Guerrilla or partisan warfare is the only way an enemy can neutralize America’s vast technical supremacy to some degree. Partisans can do this by striking only at isolated American or allied elements---roadside bombs, rocket or machine-gun attacks, mortar rounds quickly dropped on a target---then disappearing into the population. This tactic becomes all the more inescapable when zealots are willing to sacrifice their own lives in order to hurt us.

We failed to anticipate and plan for this entirely predictable development when we went into Iraq in 2003. This was the most damaging error on the part of the American intelligence community and the military, and is in large part the cause of the immense difficulties we’re encountering in that country today.

Many people are comparing the situation in Iraq to what we faced in Vietnam. Yes, there is that parallel, but the lesson goes all the way back to ancient times. In 217 B.C., the Roman dictator Quintus Fabius Maximus stopped the vastly superior Carthaginian army under Hannibal by using this method---thereby giving rise to the term Fabian strategy, used by politicians and generals ever since to gain time and weaken stronger opponents. In 1808, the Spanish commenced a “guerrilla” or small war against Napoleon, and were largely responsible for driving his armies out of Spain by 1814. In South Africa, the Boers won ultimate independence, retention of their Dutch dialect, and control of South Africa’s blacks in 1902, after the British were unable to suppress the Boer guerrilla tactics. The list of such successful partisan victories goes on and on.

The strategic lesson we should take from all this is to stop thinking we can ever “win” the guerrilla war in Iraq, any more than we could have won the war in Vietnam. An enemy who refuses to confront us openly, and who hides among his own people is unstoppable.

Most of the insurgents in Iraq today are minority Sunni Arabs who want to reestablish the control over the country that Saddam Hussein had provided them. We are facing a naked contest for power between the Sunnis on one side and the majority Kurds and Shiites on the other.

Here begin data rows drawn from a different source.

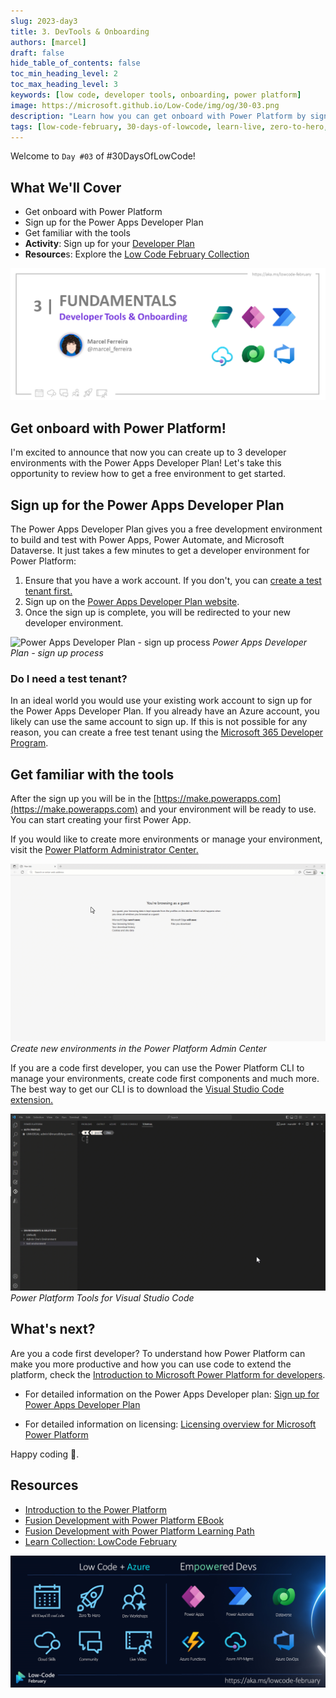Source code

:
 ```yaml
---
slug: 2023-day3
title: 3. DevTools & Onboarding
authors: [marcel]
draft: false
hide_table_of_contents: false
toc_min_heading_level: 2
toc_max_heading_level: 3
keywords: [low code, developer tools, onboarding, power platform]
image: https://microsoft.github.io/Low-Code/img/og/30-03.png
description: "Learn how you can get onboard with Power Platform by signing up forthe Power Apps Developer Plan!" 
tags: [low-code-february, 30-days-of-lowcode, learn-live, zero-to-hero, ask-the-expert,fusion-teams, power-platform]
---
```


<head>
  <meta name="twitter:url" 
    content="https://microsoft.github.io/Low-Code/blog/2023-day3" />
  <meta name="twitter:title" 
    content="3. DevTools & Onboarding" />
  <meta name="twitter:description" 
    content="Learn how you can get onboard with Power Platform by signing up forthe Power Apps Developer Plan!" />
  <meta name="twitter:image" 
    content="https://microsoft.github.io/Low-Code/img/og/30-03.png" />
  <meta name="twitter:card" content="summary_large_image" />
  <meta name="twitter:creator" 
    content="@nitya" />
  <meta name="twitter:site" content="@AzureAdvocates" /> 
  <link rel="canonical" 
    href="https://microsoft.github.io/Low-Code/blog/2023-day3" />
</head>

Welcome to `Day #03` of #30DaysOfLowCode!


## What We'll Cover
 * Get onboard with Power Platform
 * Sign up for the Power Apps Developer Plan
 * Get familiar with the tools
 * **Activity**: Sign up for your [Developer Plan](https://aka.ms/lowcode-february/devplan)
 * **Resource**s: Explore the [Low Code February Collection](https://aka.ms/lowcode-february/collection)

![Developer Tools and Onboarding](./../../../static/img/og/30-03.png)


## Get onboard with Power Platform!

I'm excited to announce that now you can create up to 3 developer environments with the Power Apps Developer Plan! Let's take this opportunity to review how to get a free environment to get started.

## Sign up for the Power Apps Developer Plan

The Power Apps Developer Plan gives you a free development environment to build and test with Power Apps, Power Automate, and Microsoft Dataverse.
It just takes a few minutes to get a developer environment for Power Platform:

1. Ensure that you have a work account. If you don't, you can [create a test tenant first.](#do-i-need-a-test-tenant)
2. Sign up on the [Power Apps Developer Plan website](https://aka.ms/lowcode-february/devplan).
3. Once the sign up is complete, you will be redirected to your new developer environment.

![Power Apps Developer Plan - sign up process](01%20-%20devplan%20signup.gif)
*Power Apps Developer Plan - sign up process*

### Do I need a test tenant?

In an ideal world you would use your existing work account to sign up for the Power Apps Developer Plan. If you already have an Azure account, you likely can use the same account to sign up. If this is not possible for any reason, you can create a free test tenant using the [Microsoft 365 Developer Program](https://learn.microsoft.com/power-platform/developer/create-developer-environment#how-to-create-a-test-tenant).

## Get familiar with the tools

After the sign up you will be in the [https://make.powerapps.com](https://make.powerapps.com) and your environment will be ready to use. You can start creating your first Power App.

If you would like to create more environments or manage your environment, visit the [Power Platform Administrator Center.](https://aka.ms/ppac)

![Create new environments in the Power Platform Admin Center](01%20-%20devplan%20PPAC.gif)
*Create new environments in the Power Platform Admin Center*

If you are a code first developer, you can use the Power Platform CLI to manage your environments, create code first components and much more. The best way to get our CLI is to download the [Visual Studio Code extension.](https://learn.microsoft.com/power-platform/developer/cli/introduction)

![Power Platform Tools for Visual Studio Code](01%20-%20devplan%20CLI.gif)
*Power Platform Tools for Visual Studio Code*

## What's next?

Are you a code first developer? To understand how Power Platform can make you more productive and how you can use code to extend the platform, check the [Introduction to Microsoft Power Platform for developers](https://learn.microsoft.com/power-platform/developer/get-started).

* For detailed information on the Power Apps Developer plan: [Sign up for Power Apps Developer Plan](https://learn.microsoft.com/power-apps/maker/developer-plan)

* For detailed information on licensing: [Licensing overview for Microsoft Power Platform](https://learn.microsoft.com/power-platform/admin/pricing-billing-skus)

Happy coding 🎉.

## Resources
* [Introduction to the Power Platform](https://learn.microsoft.com/training/modules/introduction-power-platform//?WT.mc_id=power-82212-apdunnam)
* [Fusion Development with Power Platform EBook](https://learn.microsoft.com/power-apps/guidance/fusion-dev-ebook/?WT.mc_id=power-82212-apdunnam)
* [Fusion Development with Power Platform Learning Path](https://learn.microsoft.com/training/paths/transform-business-applications-with-fusion-development/?WT.mc_id=power-82212-apdunnam)
* [Learn Collection: LowCode February](https://aka.ms/lowcode-february/collection)

![Campaign Banner](./../../../static/img/og/30-banner.png)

The war in Iraq has ceased to be primarily a terrorist war waged against the West. What is happening is the beginning stages of a civil war. The terrorists under Abu Musab al-Zarqawi are trying to foment a war between the main ethnic groups in Iraq in hopes of creating chaos and allowing the Islamic fundamentalists to seize power and establish a repressive theocratic dictatorship. But they are not calling the shots. Sunni militants are in charge of the insurrection, and the terrorists are being forced to act as their allies, since a Sunni revolt is the only way that chaos might be created, and the only way that the existing government being led by Shiites and Kurds might be toppled.

A number of Western commentators dispute this. Iraq, they say, is not in a civil war because the Shiites have not declared open opposition to the Sunnis, and only a minority of the Sunnis are rebelling against the existing government. Yet the Sunni leadership is trying to overthrow the government, and Sunnis are killing Shiites at every turn. That is the very definition of a civil war.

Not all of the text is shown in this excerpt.